Today there is a wide range of data generated from all kinds of sources like mobile devices and this data can be structured or unstructured. Data management needs new solutions for coping with the challenges of data volumes and processing data in real-time.
Data analysis using traditional databases is not sufficient to store, retrieve and process large data sets at speed. An in-memory database system (IMDS) is an answer to the challenges and is able to process massive data much faster than traditional databases. When traditional databases reach their limits, in-memory databases are useful.
Traditional database
Traditional databases store all data on disk and disk I/0 is needed to move data into main memory as required. Traditional data structures are designed to store tables and indices efficiently on disk. Database size is virtually unlimited and a traditional database can support a range of workloads.

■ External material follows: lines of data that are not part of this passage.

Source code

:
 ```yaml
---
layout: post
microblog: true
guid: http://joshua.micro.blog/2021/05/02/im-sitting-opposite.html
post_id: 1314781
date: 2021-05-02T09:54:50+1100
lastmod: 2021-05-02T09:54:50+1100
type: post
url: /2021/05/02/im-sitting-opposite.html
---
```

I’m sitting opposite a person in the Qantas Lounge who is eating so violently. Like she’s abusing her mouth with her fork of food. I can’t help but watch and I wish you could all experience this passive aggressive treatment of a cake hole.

The problem is that a traditional database is slow. There have been attempts to improve on this by introducing various caching techniques to cache frequently accessed data. This comes at the cost of synchronization of cache with disk and vice versa. Having to implement various complex ways to manage transactions and resources is in itself a limitation to performance.
In-memory database
An in-memory database is also referred to as an in-memory database system (IMDS) or a real-time database (RTDB). The in-memory database system concept has changed the whole architecture paradigm when it comes to data management systems. Storing data entirely in main memory offers easy access to data and the ability to manipulate and analyze it speedily.
With decreasing cost of main memory and advanced technological innovations, it becomes feasible to store a large amount of data in main memory. This drastically improves the speed of reading and writing data. Having all the data in main memory means that every time someone queries or updates data in the database, only the main memory needs to be accessed and there is no disk involved. This is a good thing as main memory is much faster than disk.

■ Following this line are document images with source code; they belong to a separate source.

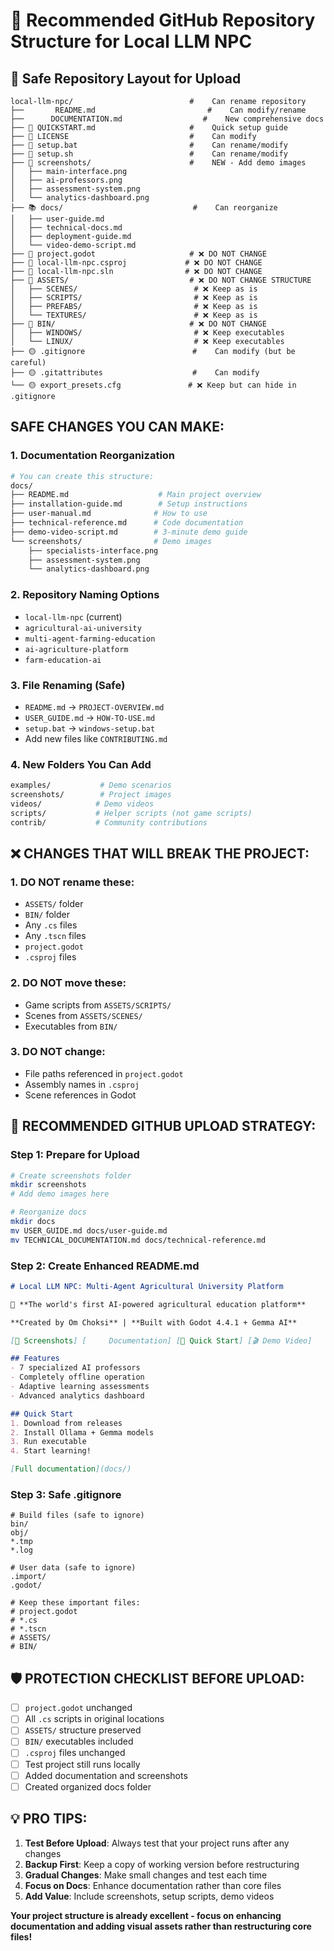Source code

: # 📁 Recommended GitHub Repository Structure for Local LLM NPC

## 🎯 **Safe Repository Layout for Upload**

```
local-llm-npc/                          #    Can rename repository
├──       README.md                         #    Can modify/rename
├──      DOCUMENTATION.md                  #    New comprehensive docs
├── 🚀 QUICKSTART.md                     #    Quick setup guide
├── 📄 LICENSE                           #    Can modify
├── 🔧 setup.bat                         #    Can rename/modify
├── 🔧 setup.sh                          #    Can rename/modify
├── 📸 screenshots/                      #    NEW - Add demo images
│   ├── main-interface.png
│   ├── ai-professors.png
│   ├── assessment-system.png
│   └── analytics-dashboard.png
├── 📚 docs/                             #    Can reorganize
│   ├── user-guide.md
│   ├── technical-docs.md
│   ├── deployment-guide.md
│   └── video-demo-script.md
├── 🔴 project.godot                     # ❌ DO NOT CHANGE
├── 🔴 local-llm-npc.csproj             # ❌ DO NOT CHANGE  
├── 🔴 local-llm-npc.sln                # ❌ DO NOT CHANGE
├── 🔴 ASSETS/                           # ❌ DO NOT CHANGE STRUCTURE
│   ├── SCENES/                          # ❌ Keep as is
│   ├── SCRIPTS/                         # ❌ Keep as is
│   ├── PREFABS/                         # ❌ Keep as is
│   └── TEXTURES/                        # ❌ Keep as is
├── 🔴 BIN/                              # ❌ DO NOT CHANGE
│   ├── WINDOWS/                         # ❌ Keep executables
│   └── LINUX/                           # ❌ Keep executables
├── 🟡 .gitignore                        #    Can modify (but be careful)
├── 🟡 .gitattributes                    #    Can modify
└── 🟡 export_presets.cfg               # ❌ Keep but can hide in .gitignore
```

##    **SAFE CHANGES YOU CAN MAKE:**

### 1. **Documentation Reorganization**
```bash
# You can create this structure:
docs/
├── README.md                    # Main project overview
├── installation-guide.md        # Setup instructions
├── user-manual.md              # How to use
├── technical-reference.md      # Code documentation  
├── demo-video-script.md        # 3-minute demo guide
└── screenshots/                # Demo images
    ├── specialists-interface.png
    ├── assessment-system.png
    └── analytics-dashboard.png
```

### 2. **Repository Naming Options**
- `local-llm-npc`    (current)
- `agricultural-ai-university`   
- `multi-agent-farming-education`   
- `ai-agriculture-platform`   
- `farm-education-ai`   

### 3. **File Renaming (Safe)**
- `README.md` → `PROJECT-OVERVIEW.md`   
- `USER_GUIDE.md` → `HOW-TO-USE.md`   
- `setup.bat` → `windows-setup.bat`   
- Add new files like `CONTRIBUTING.md`   

### 4. **New Folders You Can Add**
```bash
examples/           # Demo scenarios
screenshots/        # Project images  
videos/            # Demo videos
scripts/           # Helper scripts (not game scripts)
contrib/           # Community contributions
```

## ❌ **CHANGES THAT WILL BREAK THE PROJECT:**

### 1. **DO NOT rename these:**
- `ASSETS/` folder
- `BIN/` folder  
- Any `.cs` files
- Any `.tscn` files
- `project.godot`
- `.csproj` files

### 2. **DO NOT move these:**
- Game scripts from `ASSETS/SCRIPTS/`
- Scenes from `ASSETS/SCENES/`
- Executables from `BIN/`

### 3. **DO NOT change:**
- File paths referenced in `project.godot`
- Assembly names in `.csproj`
- Scene references in Godot

## 🎯 **RECOMMENDED GITHUB UPLOAD STRATEGY:**

### Step 1: Prepare for Upload
```bash
# Create screenshots folder
mkdir screenshots
# Add demo images here

# Reorganize docs
mkdir docs
mv USER_GUIDE.md docs/user-guide.md
mv TECHNICAL_DOCUMENTATION.md docs/technical-reference.md
```

### Step 2: Create Enhanced README.md
```markdown
# Local LLM NPC: Multi-Agent Agricultural University Platform

🌾 **The world's first AI-powered agricultural education platform**

**Created by Om Choksi** | **Built with Godot 4.4.1 + Gemma AI**

[📸 Screenshots] [     Documentation] [🚀 Quick Start] [🎬 Demo Video]

## Features
- 7 specialized AI professors
- Completely offline operation
- Adaptive learning assessments
- Advanced analytics dashboard

## Quick Start
1. Download from releases
2. Install Ollama + Gemma models  
3. Run executable
4. Start learning!

[Full documentation](docs/)
```

### Step 3: Safe .gitignore
```gitignore
# Build files (safe to ignore)
bin/
obj/
*.tmp
*.log

# User data (safe to ignore)  
.import/
.godot/

# Keep these important files:
# project.godot
# *.cs
# *.tscn
# ASSETS/
# BIN/
```

## 🛡️ **PROTECTION CHECKLIST BEFORE UPLOAD:**

- [ ]    `project.godot` unchanged
- [ ]    All `.cs` scripts in original locations
- [ ]    `ASSETS/` structure preserved
- [ ]    `BIN/` executables included
- [ ]    `.csproj` files unchanged
- [ ]    Test project still runs locally
- [ ]    Added documentation and screenshots
- [ ]    Created organized docs folder

## 💡 **PRO TIPS:**

1. **Test Before Upload**: Always test that your project runs after any changes
2. **Backup First**: Keep a copy of working version before restructuring
3. **Gradual Changes**: Make small changes and test each time
4. **Focus on Docs**: Enhance documentation rather than core files
5. **Add Value**: Include screenshots, setup scripts, demo videos

**Your project structure is already excellent - focus on enhancing documentation and adding visual assets rather than restructuring core files!**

The system loads the whole dataset from the hard disk into working memory so no data needs to be loaded while the database is running. The database reviews and adjusts the data often, so if data changes, it remains up to date. Current changes are stored in transaction logs and if an error occurs, it is possible to restore the database to the time before the error occurred. Data is continuously copied from the database to a computer or server as a backup.

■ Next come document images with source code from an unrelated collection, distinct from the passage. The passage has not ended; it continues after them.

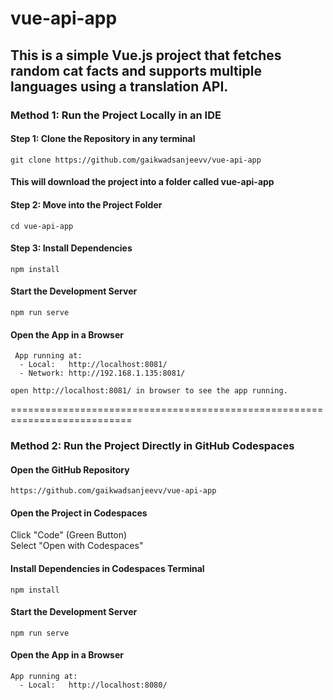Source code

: # vue-api-app  
## This is a simple Vue.js project that fetches random cat facts and supports multiple languages using a translation API.  

### Method 1: Run the Project Locally in an IDE  

#### Step 1: Clone the Repository in any terminal
```git
git clone https://github.com/gaikwadsanjeevv/vue-api-app
```
#### This will download the project into a folder called vue-api-app  

#### Step 2:  Move into the Project Folder  
```git
cd vue-api-app
```
#### Step 3: Install Dependencies  
```git
npm install
```
####  Start the Development Server  
```git
npm run serve
```
#### Open the App in a Browser  
```git
 App running at:
  - Local:   http://localhost:8081/
  - Network: http://192.168.1.135:8081/

open http://localhost:8081/ in browser to see the app running.
```
===========================================================================
### Method 2: Run the Project Directly in GitHub Codespaces  
####  Open the GitHub Repository  
```Git
https://github.com/gaikwadsanjeevv/vue-api-app  
```
#### Open the Project in Codespaces  
Click "Code" (Green Button)  
Select "Open with Codespaces"  

#### Install Dependencies in Codespaces Terminal  
```git
npm install
```
####  Start the Development Server  
```git
npm run serve
```
#### Open the App in a Browser  
```git
App running at:
  - Local:   http://localhost:8080/
```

An in-memory data grid (IMDG) is different from an in-memory database. It can boost an application’s speed and scalability by tweaking the application without making changes to an existing database.
Some comparisons
A traditional database retrieves data from disk drives while an in-memory database stores data in the main memory of a computer. This means it is optimized for fast performance as there is no necessity to perform disk I/O to query or update data.
Where data in a disk block of a traditional database may be encrypted, flattened, compressed or encoded, data in-memory is in directly usable format. Its structure allows for direct navigation, and changes can be implemented by allocating memory blocks or rearranging pointers.
Both traditional and in-memory databases are processed according to ACID principles of atomicity, consistency, isolation, and durability.
The volume of data stored in a traditional database is generally larger than what can be stored in an in-memory database.
It is a misconception that traditional database systems can offer the same performance by changing the datastore from disk to main memory and that an in-memory database is nothing but a traditional database with the data store in RAM only. This isn’t true. It is not only data access operations that are faster with main memory-based design, but many other optimizations are also possible.
Traditional databases store only structured data. Structured data is clearly organized and defined in concrete data records. A weakness is the difficulty in storing and processing large amounts of data and a lack of adaptability.
Today it is possible to evaluate structured and unstructured data from any system with an in-memory database. This is due to a distributed data infrastructure. A cluster of computers work in parallel and data is distributed, resulting in more storage, quicker processing, and better transfer speed of unstructured data.
Managing and controlling unstructured data is one of the most challenging data security issues for companies. How to hire the best cybersecurity assessment services is a common concern.
Applications
The type of memory used with an in-memory database system isn’t persistent. When an application closes, the data stored in an in-memory database is lost. Several approaches, such as replication and persistence, can help to mitigate the loss. For applications that need a high degree of data persistence between runs, a traditional database may be more suitable.
One of the potential hurdles with in-memory databases is that RAM is volatile. In-memory databases are the right way to go if data persistence is not of the highest priority and the possibility of the loss of data is workable. In-memory databases are essential for applications that require real-time performance and low latency.
Some common uses include:
- Trading applications and banking
- Online interactive gaming
- Weather forecasting
- Medical device analytics
- Geospatial processing
- Retail and advertising
- eCommerce applications
- Processing of streaming sensor data
- Applications in transport systems, network switches and routers
- Telecom switching
Conclusion
There are many advantages that come from using an in-memory database. An in-memory database offers real-time access and can handle structured and unstructured data. If companies work with big data, an in-memory database is essential. In-memory databases are also useful if a company needs frequent and fast access to data and existing database servers or management systems are overloaded. However, effective use of in-memory databases requires standardized systems for data backup to be integrated into the in-memory database processes.